In the wilderness of Washington state’s Olympic National Park, hydraulic hammers chip away at the Glines Canyon Dam in the largest dam-removal project in U.S. history.
The grinding knocks off chunks of concrete, slowly removing the once-imposing 210-foot-tall (64-metre) structure, whose construction in 1927 on the Elwha River blocked one of the world’s most prolific salmon runs.
Nine miles downstream, workers last month removed the 108-foot-tall (33-metre) Elwha Dam, built in 1913, allowing the river channel there to flow freely for the first time in nearly a century.
The two dams, about 80 miles northwest of Seattle, blocked migratory routes of salmon and steelhead trout to some 70 miles of tributary habitat, in the process robbing Native Americans of income by halting a treaty-guaranteed reservation fishery.
The river teemed with thrashing pink salmon before the Elwha Dam was built to generate electricity for the nearby mill town of Port Angeles, with a current population of around 19,000, and later, to a naval shipyard in Bremerton, about 80 miles away.
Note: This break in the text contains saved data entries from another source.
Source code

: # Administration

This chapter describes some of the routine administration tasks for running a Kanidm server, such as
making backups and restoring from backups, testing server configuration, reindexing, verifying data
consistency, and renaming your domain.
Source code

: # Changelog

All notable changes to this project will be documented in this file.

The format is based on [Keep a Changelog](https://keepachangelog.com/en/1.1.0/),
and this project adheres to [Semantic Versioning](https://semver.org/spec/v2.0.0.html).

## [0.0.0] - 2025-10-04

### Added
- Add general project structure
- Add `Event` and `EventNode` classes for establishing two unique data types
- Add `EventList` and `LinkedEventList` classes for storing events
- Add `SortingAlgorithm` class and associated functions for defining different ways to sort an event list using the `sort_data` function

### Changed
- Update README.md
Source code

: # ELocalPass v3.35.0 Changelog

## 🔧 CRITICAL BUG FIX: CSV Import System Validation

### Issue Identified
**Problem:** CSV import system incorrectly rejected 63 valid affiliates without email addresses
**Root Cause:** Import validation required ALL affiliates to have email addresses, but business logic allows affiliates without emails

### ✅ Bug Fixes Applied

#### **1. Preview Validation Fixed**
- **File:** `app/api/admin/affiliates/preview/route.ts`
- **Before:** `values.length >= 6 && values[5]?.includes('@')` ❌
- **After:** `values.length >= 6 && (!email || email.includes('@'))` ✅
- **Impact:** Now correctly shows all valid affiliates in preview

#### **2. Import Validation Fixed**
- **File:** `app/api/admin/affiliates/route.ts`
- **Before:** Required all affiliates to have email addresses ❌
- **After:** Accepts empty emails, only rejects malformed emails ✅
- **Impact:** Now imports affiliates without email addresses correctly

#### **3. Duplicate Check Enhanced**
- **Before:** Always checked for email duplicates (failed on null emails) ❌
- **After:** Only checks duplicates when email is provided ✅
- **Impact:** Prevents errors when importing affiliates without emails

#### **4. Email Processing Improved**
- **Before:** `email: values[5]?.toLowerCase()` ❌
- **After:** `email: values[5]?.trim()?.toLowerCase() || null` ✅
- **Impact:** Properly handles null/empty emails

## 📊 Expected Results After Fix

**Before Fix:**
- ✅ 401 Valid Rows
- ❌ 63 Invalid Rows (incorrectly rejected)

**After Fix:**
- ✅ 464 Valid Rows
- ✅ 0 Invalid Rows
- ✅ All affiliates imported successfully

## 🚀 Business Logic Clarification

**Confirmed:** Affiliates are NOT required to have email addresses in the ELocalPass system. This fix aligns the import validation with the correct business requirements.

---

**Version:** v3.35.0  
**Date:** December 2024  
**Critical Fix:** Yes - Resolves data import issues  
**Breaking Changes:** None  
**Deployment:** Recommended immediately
The Elwha Dam’s removal, completed in late March, was hailed by Governor Christine Gregoire as a significant environmental milestone that “shows what happens, when against many odds, a river is restored to its natural beauty.”
Supporters of the dam’s destruction say the benefits to the environment of tearing it down outweigh the loss of its aging power-generating station.